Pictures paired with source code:
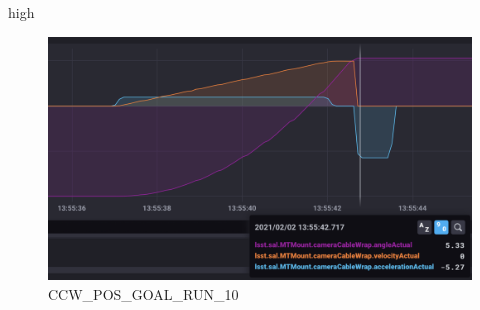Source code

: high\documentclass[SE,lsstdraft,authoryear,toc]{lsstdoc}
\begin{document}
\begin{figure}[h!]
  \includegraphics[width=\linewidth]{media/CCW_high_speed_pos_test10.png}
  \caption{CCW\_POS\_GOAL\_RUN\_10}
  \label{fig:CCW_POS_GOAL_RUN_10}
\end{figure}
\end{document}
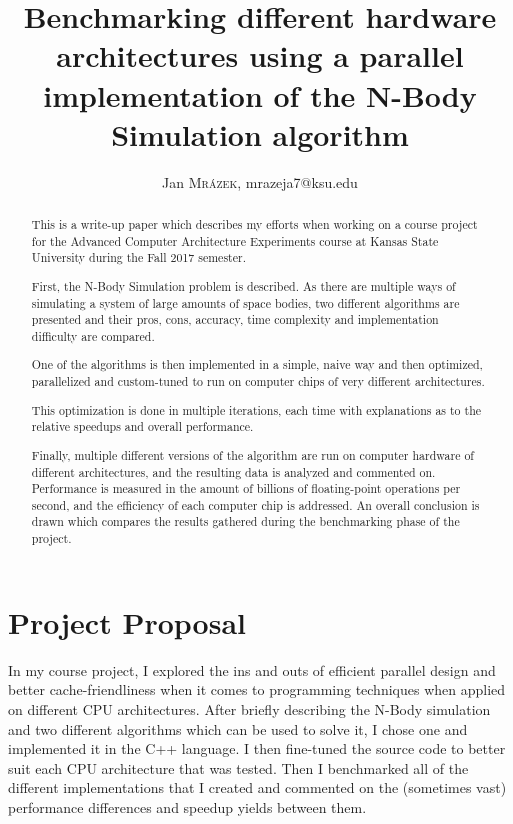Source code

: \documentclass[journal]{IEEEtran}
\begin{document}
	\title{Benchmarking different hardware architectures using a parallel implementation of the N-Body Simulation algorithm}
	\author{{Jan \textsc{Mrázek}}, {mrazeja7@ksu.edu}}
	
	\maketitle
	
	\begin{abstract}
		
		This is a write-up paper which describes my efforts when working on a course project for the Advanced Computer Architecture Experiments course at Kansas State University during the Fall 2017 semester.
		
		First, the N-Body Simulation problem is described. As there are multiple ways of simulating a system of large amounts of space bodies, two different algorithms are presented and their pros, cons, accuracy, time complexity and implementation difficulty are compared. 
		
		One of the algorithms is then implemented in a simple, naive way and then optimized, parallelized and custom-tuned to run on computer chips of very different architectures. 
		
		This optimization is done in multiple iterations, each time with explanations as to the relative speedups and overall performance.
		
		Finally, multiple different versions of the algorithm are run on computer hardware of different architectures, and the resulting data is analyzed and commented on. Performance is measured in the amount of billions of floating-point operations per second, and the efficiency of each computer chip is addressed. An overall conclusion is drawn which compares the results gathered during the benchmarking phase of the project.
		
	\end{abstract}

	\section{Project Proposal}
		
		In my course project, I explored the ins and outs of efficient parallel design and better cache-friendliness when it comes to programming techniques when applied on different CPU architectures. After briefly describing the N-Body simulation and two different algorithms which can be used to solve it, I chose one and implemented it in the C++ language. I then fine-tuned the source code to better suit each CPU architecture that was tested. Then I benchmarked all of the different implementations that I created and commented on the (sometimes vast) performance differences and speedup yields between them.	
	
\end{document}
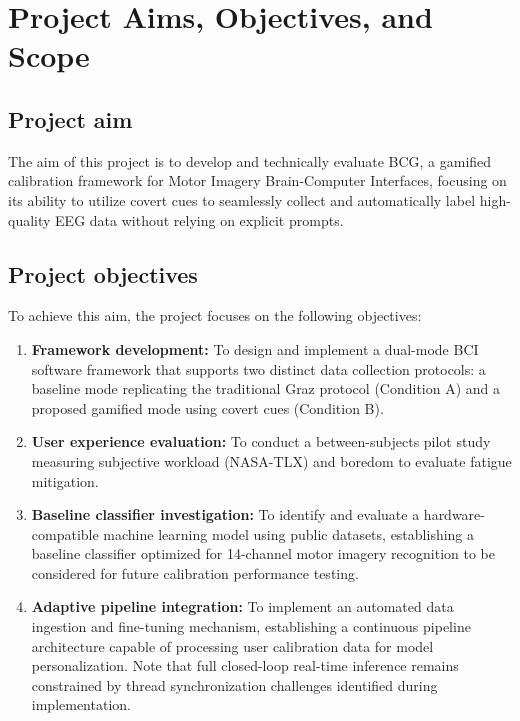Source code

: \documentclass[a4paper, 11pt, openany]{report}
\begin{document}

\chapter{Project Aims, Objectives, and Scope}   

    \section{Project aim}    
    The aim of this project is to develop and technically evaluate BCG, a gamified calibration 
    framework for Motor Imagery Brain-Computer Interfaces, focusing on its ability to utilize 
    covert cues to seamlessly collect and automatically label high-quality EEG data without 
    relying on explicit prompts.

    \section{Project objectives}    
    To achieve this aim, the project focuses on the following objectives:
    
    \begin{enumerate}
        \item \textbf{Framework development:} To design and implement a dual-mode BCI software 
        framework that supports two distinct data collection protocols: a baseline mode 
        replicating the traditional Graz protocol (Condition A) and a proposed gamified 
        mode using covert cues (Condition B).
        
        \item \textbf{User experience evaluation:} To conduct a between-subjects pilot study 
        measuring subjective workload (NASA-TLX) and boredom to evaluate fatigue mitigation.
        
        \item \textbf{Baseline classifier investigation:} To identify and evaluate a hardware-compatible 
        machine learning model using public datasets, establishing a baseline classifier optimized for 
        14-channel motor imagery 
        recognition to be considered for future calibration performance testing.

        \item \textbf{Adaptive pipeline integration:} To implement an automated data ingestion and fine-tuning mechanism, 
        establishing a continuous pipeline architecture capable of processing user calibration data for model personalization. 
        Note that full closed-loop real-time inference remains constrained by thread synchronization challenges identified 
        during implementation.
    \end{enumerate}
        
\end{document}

> **WHAT NEEDS TO BE DONE**
Without the pictures, copy out all the records above exactly.

> **EXERCISE OUTPUT**
Source code

: high\documentclass[SE,lsstdraft,authoryear,toc]{lsstdoc}
\begin{document}
\begin{figure}[h!]
  \includegraphics[width=\linewidth]{media/CCW_high_speed_pos_test10.png}
  \caption{CCW\_POS\_GOAL\_RUN\_10}
  \label{fig:CCW_POS_GOAL_RUN_10}
\end{figure}
\end{document}
Source code

: \documentclass[journal]{IEEEtran}
\begin{document}
	\title{Benchmarking different hardware architectures using a parallel implementation of the N-Body Simulation algorithm}
	\author{{Jan \textsc{Mrázek}}, {mrazeja7@ksu.edu}}
	
	\maketitle
	
	\begin{abstract}
		
		This is a write-up paper which describes my efforts when working on a course project for the Advanced Computer Architecture Experiments course at Kansas State University during the Fall 2017 semester.
		
		First, the N-Body Simulation problem is described. As there are multiple ways of simulating a system of large amounts of space bodies, two different algorithms are presented and their pros, cons, accuracy, time complexity and implementation difficulty are compared. 
		
		One of the algorithms is then implemented in a simple, naive way and then optimized, parallelized and custom-tuned to run on computer chips of very different architectures. 
		
		This optimization is done in multiple iterations, each time with explanations as to the relative speedups and overall performance.
		
		Finally, multiple different versions of the algorithm are run on computer hardware of different architectures, and the resulting data is analyzed and commented on. Performance is measured in the amount of billions of floating-point operations per second, and the efficiency of each computer chip is addressed. An overall conclusion is drawn which compares the results gathered during the benchmarking phase of the project.
		
	\end{abstract}

	\section{Project Proposal}
		
		In my course project, I explored the ins and outs of efficient parallel design and better cache-friendliness when it comes to programming techniques when applied on different CPU architectures. After briefly describing the N-Body simulation and two different algorithms which can be used to solve it, I chose one and implemented it in the C++ language. I then fine-tuned the source code to better suit each CPU architecture that was tested. Then I benchmarked all of the different implementations that I created and commented on the (sometimes vast) performance differences and speedup yields between them.	
	
\end{document}
Source code

: \documentclass[a4paper, 11pt, openany]{report}
\begin{document}

\chapter{Project Aims, Objectives, and Scope}   

    \section{Project aim}    
    The aim of this project is to develop and technically evaluate BCG, a gamified calibration 
    framework for Motor Imagery Brain-Computer Interfaces, focusing on its ability to utilize 
    covert cues to seamlessly collect and automatically label high-quality EEG data without 
    relying on explicit prompts.

    \section{Project objectives}    
    To achieve this aim, the project focuses on the following objectives:
    
    \begin{enumerate}
        \item \textbf{Framework development:} To design and implement a dual-mode BCI software 
        framework that supports two distinct data collection protocols: a baseline mode 
        replicating the traditional Graz protocol (Condition A) and a proposed gamified 
        mode using covert cues (Condition B).
        
        \item \textbf{User experience evaluation:} To conduct a between-subjects pilot study 
        measuring subjective workload (NASA-TLX) and boredom to evaluate fatigue mitigation.
        
        \item \textbf{Baseline classifier investigation:} To identify and evaluate a hardware-compatible 
        machine learning model using public datasets, establishing a baseline classifier optimized for 
        14-channel motor imagery 
        recognition to be considered for future calibration performance testing.

        \item \textbf{Adaptive pipeline integration:} To implement an automated data ingestion and fine-tuning mechanism, 
        establishing a continuous pipeline architecture capable of processing user calibration data for model personalization. 
        Note that full closed-loop real-time inference remains constrained by thread synchronization challenges identified 
        during implementation.
    \end{enumerate}
        
\end{document}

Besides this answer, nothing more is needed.